THE TASK – Starting at the first line of the data below, write out each line exactly until you reach the line containing "- **TETRA ↔ Material", and include that line too.

RECORD SET –
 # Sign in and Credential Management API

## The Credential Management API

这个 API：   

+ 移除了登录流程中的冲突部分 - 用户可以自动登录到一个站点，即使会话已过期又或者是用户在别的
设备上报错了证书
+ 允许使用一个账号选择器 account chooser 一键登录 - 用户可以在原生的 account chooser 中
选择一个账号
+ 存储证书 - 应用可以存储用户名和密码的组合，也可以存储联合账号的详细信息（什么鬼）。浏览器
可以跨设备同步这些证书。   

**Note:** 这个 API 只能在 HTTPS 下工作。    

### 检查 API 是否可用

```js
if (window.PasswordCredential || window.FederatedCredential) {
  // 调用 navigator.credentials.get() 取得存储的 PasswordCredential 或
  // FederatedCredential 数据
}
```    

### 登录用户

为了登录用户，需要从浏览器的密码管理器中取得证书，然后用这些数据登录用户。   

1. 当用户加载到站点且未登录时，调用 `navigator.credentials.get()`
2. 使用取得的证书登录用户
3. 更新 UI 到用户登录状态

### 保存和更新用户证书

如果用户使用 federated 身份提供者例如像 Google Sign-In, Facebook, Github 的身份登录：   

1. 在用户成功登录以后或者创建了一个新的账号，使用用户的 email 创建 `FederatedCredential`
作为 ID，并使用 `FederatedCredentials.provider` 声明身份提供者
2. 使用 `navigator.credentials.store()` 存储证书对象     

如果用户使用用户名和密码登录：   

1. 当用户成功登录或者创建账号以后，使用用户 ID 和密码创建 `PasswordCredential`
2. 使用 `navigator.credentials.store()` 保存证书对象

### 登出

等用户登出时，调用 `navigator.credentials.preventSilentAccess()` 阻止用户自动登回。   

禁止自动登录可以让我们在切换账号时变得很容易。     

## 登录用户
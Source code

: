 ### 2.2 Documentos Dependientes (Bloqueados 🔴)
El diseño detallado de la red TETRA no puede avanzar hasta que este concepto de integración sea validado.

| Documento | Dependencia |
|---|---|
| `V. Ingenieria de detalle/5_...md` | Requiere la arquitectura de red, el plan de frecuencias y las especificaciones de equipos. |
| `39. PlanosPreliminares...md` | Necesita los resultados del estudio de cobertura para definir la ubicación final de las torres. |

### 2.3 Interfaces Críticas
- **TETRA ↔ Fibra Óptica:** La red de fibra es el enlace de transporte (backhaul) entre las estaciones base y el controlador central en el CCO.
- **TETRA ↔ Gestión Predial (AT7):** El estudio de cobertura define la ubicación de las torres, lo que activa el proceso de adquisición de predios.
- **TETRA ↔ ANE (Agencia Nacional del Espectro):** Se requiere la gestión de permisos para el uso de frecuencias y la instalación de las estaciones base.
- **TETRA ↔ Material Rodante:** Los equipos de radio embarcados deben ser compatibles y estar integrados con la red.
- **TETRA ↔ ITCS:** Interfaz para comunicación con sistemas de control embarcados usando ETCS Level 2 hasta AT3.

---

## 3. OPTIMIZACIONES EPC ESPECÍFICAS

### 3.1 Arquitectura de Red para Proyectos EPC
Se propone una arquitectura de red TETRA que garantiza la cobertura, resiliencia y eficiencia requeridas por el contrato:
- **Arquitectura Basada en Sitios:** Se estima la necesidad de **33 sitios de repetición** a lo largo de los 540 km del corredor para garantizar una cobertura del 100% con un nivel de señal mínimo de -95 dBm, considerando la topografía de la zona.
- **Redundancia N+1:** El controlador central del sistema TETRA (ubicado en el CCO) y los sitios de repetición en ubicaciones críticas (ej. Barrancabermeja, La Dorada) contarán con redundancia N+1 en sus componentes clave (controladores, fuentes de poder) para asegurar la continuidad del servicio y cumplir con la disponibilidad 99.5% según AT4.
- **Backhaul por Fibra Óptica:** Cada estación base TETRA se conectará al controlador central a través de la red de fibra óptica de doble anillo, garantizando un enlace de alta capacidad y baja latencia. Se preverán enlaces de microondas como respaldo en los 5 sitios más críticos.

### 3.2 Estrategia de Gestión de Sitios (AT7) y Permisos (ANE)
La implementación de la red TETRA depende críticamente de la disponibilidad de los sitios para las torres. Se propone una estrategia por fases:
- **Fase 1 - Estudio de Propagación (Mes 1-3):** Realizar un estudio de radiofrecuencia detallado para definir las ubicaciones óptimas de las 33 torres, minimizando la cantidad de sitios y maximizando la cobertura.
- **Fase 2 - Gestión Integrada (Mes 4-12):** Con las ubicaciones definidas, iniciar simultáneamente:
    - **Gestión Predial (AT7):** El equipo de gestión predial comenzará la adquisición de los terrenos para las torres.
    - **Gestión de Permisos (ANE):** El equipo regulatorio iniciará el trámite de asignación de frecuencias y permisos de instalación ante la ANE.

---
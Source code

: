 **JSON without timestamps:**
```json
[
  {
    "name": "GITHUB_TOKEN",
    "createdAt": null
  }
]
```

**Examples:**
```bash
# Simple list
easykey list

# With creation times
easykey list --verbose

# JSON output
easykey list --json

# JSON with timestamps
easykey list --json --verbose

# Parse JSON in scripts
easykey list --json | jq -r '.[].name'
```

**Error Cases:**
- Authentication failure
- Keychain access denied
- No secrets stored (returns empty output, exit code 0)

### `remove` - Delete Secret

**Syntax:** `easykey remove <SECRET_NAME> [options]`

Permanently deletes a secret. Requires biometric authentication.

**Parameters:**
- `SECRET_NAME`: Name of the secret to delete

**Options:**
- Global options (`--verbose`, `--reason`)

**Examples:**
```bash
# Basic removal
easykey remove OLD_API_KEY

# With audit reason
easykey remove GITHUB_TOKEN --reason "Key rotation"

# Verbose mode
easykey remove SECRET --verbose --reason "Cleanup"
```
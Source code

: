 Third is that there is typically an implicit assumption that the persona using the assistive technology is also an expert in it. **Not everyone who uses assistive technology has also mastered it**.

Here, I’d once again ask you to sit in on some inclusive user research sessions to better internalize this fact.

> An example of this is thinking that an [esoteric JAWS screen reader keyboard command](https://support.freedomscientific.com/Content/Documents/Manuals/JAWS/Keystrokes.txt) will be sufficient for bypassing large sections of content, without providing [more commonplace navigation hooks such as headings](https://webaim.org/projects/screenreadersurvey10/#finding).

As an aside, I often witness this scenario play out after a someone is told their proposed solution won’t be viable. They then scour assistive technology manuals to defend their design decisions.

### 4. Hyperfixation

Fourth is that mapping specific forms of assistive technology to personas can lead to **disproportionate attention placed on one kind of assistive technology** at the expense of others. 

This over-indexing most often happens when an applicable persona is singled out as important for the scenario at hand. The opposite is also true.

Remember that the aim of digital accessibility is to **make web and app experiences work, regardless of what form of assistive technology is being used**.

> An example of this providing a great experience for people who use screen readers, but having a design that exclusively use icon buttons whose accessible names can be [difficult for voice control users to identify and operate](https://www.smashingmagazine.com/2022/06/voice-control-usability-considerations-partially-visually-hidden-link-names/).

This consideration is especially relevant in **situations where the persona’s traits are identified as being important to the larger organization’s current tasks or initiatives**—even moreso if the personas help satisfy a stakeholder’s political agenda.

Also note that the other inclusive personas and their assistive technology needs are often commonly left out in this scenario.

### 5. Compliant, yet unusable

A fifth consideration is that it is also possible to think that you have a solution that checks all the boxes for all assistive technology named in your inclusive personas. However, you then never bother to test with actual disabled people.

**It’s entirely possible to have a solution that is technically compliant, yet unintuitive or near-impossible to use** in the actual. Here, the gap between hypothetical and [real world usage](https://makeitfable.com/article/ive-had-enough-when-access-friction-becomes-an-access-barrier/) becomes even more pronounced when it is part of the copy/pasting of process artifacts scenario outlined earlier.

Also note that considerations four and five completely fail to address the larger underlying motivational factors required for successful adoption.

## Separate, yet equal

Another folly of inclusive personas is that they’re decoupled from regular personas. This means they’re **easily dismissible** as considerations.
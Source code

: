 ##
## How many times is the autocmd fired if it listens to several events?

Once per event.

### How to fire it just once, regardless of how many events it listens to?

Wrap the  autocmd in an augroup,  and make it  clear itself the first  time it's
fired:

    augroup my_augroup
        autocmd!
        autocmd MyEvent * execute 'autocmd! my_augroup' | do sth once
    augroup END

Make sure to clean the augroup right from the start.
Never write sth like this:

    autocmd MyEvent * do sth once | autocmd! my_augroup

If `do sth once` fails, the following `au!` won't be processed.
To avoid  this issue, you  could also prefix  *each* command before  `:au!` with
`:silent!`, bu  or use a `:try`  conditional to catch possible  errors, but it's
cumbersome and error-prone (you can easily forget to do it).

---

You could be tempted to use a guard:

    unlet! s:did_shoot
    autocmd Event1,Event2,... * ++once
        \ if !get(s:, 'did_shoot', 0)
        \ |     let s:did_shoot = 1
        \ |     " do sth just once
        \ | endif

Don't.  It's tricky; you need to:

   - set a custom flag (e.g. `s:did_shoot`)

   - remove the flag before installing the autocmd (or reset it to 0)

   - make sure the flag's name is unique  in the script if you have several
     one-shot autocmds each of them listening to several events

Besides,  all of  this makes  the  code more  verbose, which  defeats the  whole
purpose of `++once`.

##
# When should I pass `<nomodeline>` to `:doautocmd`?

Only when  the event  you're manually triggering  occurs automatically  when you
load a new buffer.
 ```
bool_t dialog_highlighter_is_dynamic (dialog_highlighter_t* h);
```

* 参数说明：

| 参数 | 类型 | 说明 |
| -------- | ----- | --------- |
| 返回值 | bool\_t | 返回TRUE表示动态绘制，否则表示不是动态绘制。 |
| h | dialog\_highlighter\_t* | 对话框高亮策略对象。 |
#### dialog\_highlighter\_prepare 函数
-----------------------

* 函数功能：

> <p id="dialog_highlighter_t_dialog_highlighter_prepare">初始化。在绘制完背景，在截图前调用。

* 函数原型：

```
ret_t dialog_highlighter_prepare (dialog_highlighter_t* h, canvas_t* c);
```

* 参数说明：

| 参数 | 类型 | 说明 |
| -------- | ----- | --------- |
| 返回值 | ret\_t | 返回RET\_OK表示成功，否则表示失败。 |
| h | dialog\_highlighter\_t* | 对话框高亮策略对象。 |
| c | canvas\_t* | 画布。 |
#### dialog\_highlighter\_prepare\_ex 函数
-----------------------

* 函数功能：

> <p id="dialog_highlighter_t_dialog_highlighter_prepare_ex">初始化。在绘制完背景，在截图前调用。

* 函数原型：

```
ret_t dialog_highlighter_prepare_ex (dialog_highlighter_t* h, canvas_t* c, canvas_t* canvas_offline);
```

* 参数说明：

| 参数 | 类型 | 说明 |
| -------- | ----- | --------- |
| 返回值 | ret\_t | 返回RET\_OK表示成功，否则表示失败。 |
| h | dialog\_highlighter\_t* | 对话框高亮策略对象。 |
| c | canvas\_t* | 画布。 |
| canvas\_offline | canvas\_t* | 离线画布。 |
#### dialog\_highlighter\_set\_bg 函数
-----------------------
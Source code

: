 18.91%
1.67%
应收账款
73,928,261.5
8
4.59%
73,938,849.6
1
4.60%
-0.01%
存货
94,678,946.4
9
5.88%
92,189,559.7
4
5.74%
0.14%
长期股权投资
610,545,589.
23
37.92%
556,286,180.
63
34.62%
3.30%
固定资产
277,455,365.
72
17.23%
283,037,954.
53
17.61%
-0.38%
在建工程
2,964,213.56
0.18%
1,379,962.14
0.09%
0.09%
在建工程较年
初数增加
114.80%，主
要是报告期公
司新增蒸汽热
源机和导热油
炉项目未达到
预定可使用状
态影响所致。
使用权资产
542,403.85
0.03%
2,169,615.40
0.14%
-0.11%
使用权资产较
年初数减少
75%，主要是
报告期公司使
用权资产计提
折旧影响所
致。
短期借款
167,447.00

YOUR RESPONSE –
 # Sign in and Credential Management API

## The Credential Management API

这个 API：   

+ 移除了登录流程中的冲突部分 - 用户可以自动登录到一个站点，即使会话已过期又或者是用户在别的
设备上报错了证书
+ 允许使用一个账号选择器 account chooser 一键登录 - 用户可以在原生的 account chooser 中
选择一个账号
+ 存储证书 - 应用可以存储用户名和密码的组合，也可以存储联合账号的详细信息（什么鬼）。浏览器
可以跨设备同步这些证书。   

**Note:** 这个 API 只能在 HTTPS 下工作。    

### 检查 API 是否可用

```js
if (window.PasswordCredential || window.FederatedCredential) {
  // 调用 navigator.credentials.get() 取得存储的 PasswordCredential 或
  // FederatedCredential 数据
}
```    

### 登录用户

为了登录用户，需要从浏览器的密码管理器中取得证书，然后用这些数据登录用户。   

1. 当用户加载到站点且未登录时，调用 `navigator.credentials.get()`
2. 使用取得的证书登录用户
3. 更新 UI 到用户登录状态

### 保存和更新用户证书

如果用户使用 federated 身份提供者例如像 Google Sign-In, Facebook, Github 的身份登录：   

1. 在用户成功登录以后或者创建了一个新的账号，使用用户的 email 创建 `FederatedCredential`
作为 ID，并使用 `FederatedCredentials.provider` 声明身份提供者
2. 使用 `navigator.credentials.store()` 存储证书对象     

如果用户使用用户名和密码登录：   

1. 当用户成功登录或者创建账号以后，使用用户 ID 和密码创建 `PasswordCredential`
2. 使用 `navigator.credentials.store()` 保存证书对象

### 登出

等用户登出时，调用 `navigator.credentials.preventSilentAccess()` 阻止用户自动登回。   

禁止自动登录可以让我们在切换账号时变得很容易。     

## 登录用户
Source code

: ### 2.2 Documentos Dependientes (Bloqueados 🔴)
El diseño detallado de la red TETRA no puede avanzar hasta que este concepto de integración sea validado.

| Documento | Dependencia |
|---|---|
| `V. Ingenieria de detalle/5_...md` | Requiere la arquitectura de red, el plan de frecuencias y las especificaciones de equipos. |
| `39. PlanosPreliminares...md` | Necesita los resultados del estudio de cobertura para definir la ubicación final de las torres. |

### 2.3 Interfaces Críticas
- **TETRA ↔ Fibra Óptica:** La red de fibra es el enlace de transporte (backhaul) entre las estaciones base y el controlador central en el CCO.
- **TETRA ↔ Gestión Predial (AT7):** El estudio de cobertura define la ubicación de las torres, lo que activa el proceso de adquisición de predios.
- **TETRA ↔ ANE (Agencia Nacional del Espectro):** Se requiere la gestión de permisos para el uso de frecuencias y la instalación de las estaciones base.
- **TETRA ↔ Material Rodante:** Los equipos de radio embarcados deben ser compatibles y estar integrados con la red.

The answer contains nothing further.